• Problem description:
Word for word, set down every record that appears below.

[Records drawn from a dataset]

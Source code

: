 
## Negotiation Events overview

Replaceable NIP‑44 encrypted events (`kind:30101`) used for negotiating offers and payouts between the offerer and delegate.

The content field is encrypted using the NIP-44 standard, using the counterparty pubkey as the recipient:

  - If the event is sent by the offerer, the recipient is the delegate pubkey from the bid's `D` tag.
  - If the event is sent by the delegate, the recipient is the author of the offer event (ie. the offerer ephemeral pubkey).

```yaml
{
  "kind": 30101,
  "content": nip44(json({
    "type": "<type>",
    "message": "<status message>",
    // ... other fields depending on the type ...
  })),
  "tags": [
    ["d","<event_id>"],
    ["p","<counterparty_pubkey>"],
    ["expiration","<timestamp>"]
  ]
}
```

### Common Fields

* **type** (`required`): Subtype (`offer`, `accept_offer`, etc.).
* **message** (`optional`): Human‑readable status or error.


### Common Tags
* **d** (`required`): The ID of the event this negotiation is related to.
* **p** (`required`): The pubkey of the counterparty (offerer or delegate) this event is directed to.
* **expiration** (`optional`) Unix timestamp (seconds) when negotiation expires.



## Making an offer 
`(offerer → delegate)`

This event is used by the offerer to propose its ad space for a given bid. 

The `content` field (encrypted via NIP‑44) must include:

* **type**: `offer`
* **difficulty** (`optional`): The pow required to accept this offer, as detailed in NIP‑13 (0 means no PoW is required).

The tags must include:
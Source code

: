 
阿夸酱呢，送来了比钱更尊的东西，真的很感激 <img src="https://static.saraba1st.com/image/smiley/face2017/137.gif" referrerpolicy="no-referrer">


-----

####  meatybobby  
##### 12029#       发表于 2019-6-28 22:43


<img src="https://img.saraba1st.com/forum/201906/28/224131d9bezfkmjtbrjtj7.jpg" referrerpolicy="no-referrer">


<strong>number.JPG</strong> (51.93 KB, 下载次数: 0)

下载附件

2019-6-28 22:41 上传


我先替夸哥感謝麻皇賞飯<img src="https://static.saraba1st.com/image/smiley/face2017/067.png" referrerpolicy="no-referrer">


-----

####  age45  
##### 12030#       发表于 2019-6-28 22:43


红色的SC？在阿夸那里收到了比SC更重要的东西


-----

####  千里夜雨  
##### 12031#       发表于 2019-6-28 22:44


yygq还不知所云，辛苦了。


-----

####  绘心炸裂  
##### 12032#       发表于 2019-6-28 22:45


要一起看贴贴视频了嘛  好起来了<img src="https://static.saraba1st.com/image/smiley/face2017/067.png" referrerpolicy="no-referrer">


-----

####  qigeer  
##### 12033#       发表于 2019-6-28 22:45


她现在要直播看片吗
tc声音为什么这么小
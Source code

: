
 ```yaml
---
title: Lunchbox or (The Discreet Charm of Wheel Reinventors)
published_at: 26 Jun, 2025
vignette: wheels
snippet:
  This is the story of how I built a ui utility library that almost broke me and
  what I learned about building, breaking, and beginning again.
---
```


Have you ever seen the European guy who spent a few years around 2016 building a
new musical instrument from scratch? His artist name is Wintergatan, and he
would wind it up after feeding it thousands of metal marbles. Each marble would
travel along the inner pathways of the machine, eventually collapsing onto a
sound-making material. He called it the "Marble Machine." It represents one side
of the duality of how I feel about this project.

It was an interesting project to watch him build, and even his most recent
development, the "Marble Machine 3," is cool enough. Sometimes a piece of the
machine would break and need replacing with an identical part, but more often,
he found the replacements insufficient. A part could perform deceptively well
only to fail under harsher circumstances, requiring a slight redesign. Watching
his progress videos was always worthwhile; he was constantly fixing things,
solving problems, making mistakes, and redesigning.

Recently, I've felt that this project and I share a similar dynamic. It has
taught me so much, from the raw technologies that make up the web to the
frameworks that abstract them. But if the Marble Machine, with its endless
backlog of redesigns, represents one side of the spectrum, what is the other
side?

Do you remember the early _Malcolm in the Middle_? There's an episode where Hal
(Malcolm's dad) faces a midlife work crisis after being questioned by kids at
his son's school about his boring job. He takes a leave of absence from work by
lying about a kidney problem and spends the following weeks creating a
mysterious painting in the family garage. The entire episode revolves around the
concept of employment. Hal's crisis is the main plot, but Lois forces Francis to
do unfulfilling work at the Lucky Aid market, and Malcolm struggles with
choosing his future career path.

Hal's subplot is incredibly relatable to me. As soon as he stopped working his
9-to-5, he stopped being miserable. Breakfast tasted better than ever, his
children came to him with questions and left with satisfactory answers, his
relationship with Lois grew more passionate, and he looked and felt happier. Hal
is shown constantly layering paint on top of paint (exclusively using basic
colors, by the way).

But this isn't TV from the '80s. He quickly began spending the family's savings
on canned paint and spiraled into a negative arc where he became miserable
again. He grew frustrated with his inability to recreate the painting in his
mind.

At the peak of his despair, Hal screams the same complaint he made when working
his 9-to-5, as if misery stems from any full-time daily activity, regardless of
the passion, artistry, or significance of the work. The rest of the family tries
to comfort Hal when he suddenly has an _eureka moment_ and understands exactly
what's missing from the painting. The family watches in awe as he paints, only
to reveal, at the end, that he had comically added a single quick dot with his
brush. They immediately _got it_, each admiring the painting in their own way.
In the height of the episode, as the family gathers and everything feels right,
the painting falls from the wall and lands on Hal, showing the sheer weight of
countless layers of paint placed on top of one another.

• Answer section:
Source code

: 
## Negotiation Events overview

Replaceable NIP‑44 encrypted events (`kind:30101`) used for negotiating offers and payouts between the offerer and delegate.

The content field is encrypted using the NIP-44 standard, using the counterparty pubkey as the recipient:

  - If the event is sent by the offerer, the recipient is the delegate pubkey from the bid's `D` tag.
  - If the event is sent by the delegate, the recipient is the author of the offer event (ie. the offerer ephemeral pubkey).

```yaml
{
  "kind": 30101,
  "content": nip44(json({
    "type": "<type>",
    "message": "<status message>",
    // ... other fields depending on the type ...
  })),
  "tags": [
    ["d","<event_id>"],
    ["p","<counterparty_pubkey>"],
    ["expiration","<timestamp>"]
  ]
}
```

### Common Fields

* **type** (`required`): Subtype (`offer`, `accept_offer`, etc.).
* **message** (`optional`): Human‑readable status or error.


### Common Tags
* **d** (`required`): The ID of the event this negotiation is related to.
* **p** (`required`): The pubkey of the counterparty (offerer or delegate) this event is directed to.
* **expiration** (`optional`) Unix timestamp (seconds) when negotiation expires.



## Making an offer 
`(offerer → delegate)`

This event is used by the offerer to propose its ad space for a given bid. 

The `content` field (encrypted via NIP‑44) must include:

* **type**: `offer`
* **difficulty** (`optional`): The pow required to accept this offer, as detailed in NIP‑13 (0 means no PoW is required).

The tags must include:
Source code

: 
阿夸酱呢，送来了比钱更尊的东西，真的很感激 <img src="https://static.saraba1st.com/image/smiley/face2017/137.gif" referrerpolicy="no-referrer">


-----

####  meatybobby  
##### 12029#       发表于 2019-6-28 22:43


<img src="https://img.saraba1st.com/forum/201906/28/224131d9bezfkmjtbrjtj7.jpg" referrerpolicy="no-referrer">


<strong>number.JPG</strong> (51.93 KB, 下载次数: 0)

下载附件

2019-6-28 22:41 上传


我先替夸哥感謝麻皇賞飯<img src="https://static.saraba1st.com/image/smiley/face2017/067.png" referrerpolicy="no-referrer">


-----

####  age45  
##### 12030#       发表于 2019-6-28 22:43


红色的SC？在阿夸那里收到了比SC更重要的东西


-----

####  千里夜雨  
##### 12031#       发表于 2019-6-28 22:44


yygq还不知所云，辛苦了。


-----

####  绘心炸裂  
##### 12032#       发表于 2019-6-28 22:45


要一起看贴贴视频了嘛  好起来了<img src="https://static.saraba1st.com/image/smiley/face2017/067.png" referrerpolicy="no-referrer">


-----

####  qigeer  
##### 12033#       发表于 2019-6-28 22:45


她现在要直播看片吗
tc声音为什么这么小
Source code

:
 ```yaml
---
title: Lunchbox or (The Discreet Charm of Wheel Reinventors)
published_at: 26 Jun, 2025
vignette: wheels
snippet:
  This is the story of how I built a ui utility library that almost broke me and
  what I learned about building, breaking, and beginning again.
---
```


Have you ever seen the European guy who spent a few years around 2016 building a
new musical instrument from scratch? His artist name is Wintergatan, and he
would wind it up after feeding it thousands of metal marbles. Each marble would
travel along the inner pathways of the machine, eventually collapsing onto a
sound-making material. He called it the "Marble Machine." It represents one side
of the duality of how I feel about this project.

It was an interesting project to watch him build, and even his most recent
development, the "Marble Machine 3," is cool enough. Sometimes a piece of the
machine would break and need replacing with an identical part, but more often,
he found the replacements insufficient. A part could perform deceptively well
only to fail under harsher circumstances, requiring a slight redesign. Watching
his progress videos was always worthwhile; he was constantly fixing things,
solving problems, making mistakes, and redesigning.

Recently, I've felt that this project and I share a similar dynamic. It has
taught me so much, from the raw technologies that make up the web to the
frameworks that abstract them. But if the Marble Machine, with its endless
backlog of redesigns, represents one side of the spectrum, what is the other
side?

Do you remember the early _Malcolm in the Middle_? There's an episode where Hal
(Malcolm's dad) faces a midlife work crisis after being questioned by kids at
his son's school about his boring job. He takes a leave of absence from work by
lying about a kidney problem and spends the following weeks creating a
mysterious painting in the family garage. The entire episode revolves around the
concept of employment. Hal's crisis is the main plot, but Lois forces Francis to
do unfulfilling work at the Lucky Aid market, and Malcolm struggles with
choosing his future career path.

Hal's subplot is incredibly relatable to me. As soon as he stopped working his
9-to-5, he stopped being miserable. Breakfast tasted better than ever, his
children came to him with questions and left with satisfactory answers, his
relationship with Lois grew more passionate, and he looked and felt happier. Hal
is shown constantly layering paint on top of paint (exclusively using basic
colors, by the way).

But this isn't TV from the '80s. He quickly began spending the family's savings
on canned paint and spiraled into a negative arc where he became miserable
again. He grew frustrated with his inability to recreate the painting in his
mind.

At the peak of his despair, Hal screams the same complaint he made when working
his 9-to-5, as if misery stems from any full-time daily activity, regardless of
the passion, artistry, or significance of the work. The rest of the family tries
to comfort Hal when he suddenly has an _eureka moment_ and understands exactly
what's missing from the painting. The family watches in awe as he paints, only
to reveal, at the end, that he had comically added a single quick dot with his
brush. They immediately _got it_, each admiring the painting in their own way.
In the height of the episode, as the family gathers and everything feels right,
the painting falls from the wall and lands on Hal, showing the sheer weight of
countless layers of paint placed on top of one another.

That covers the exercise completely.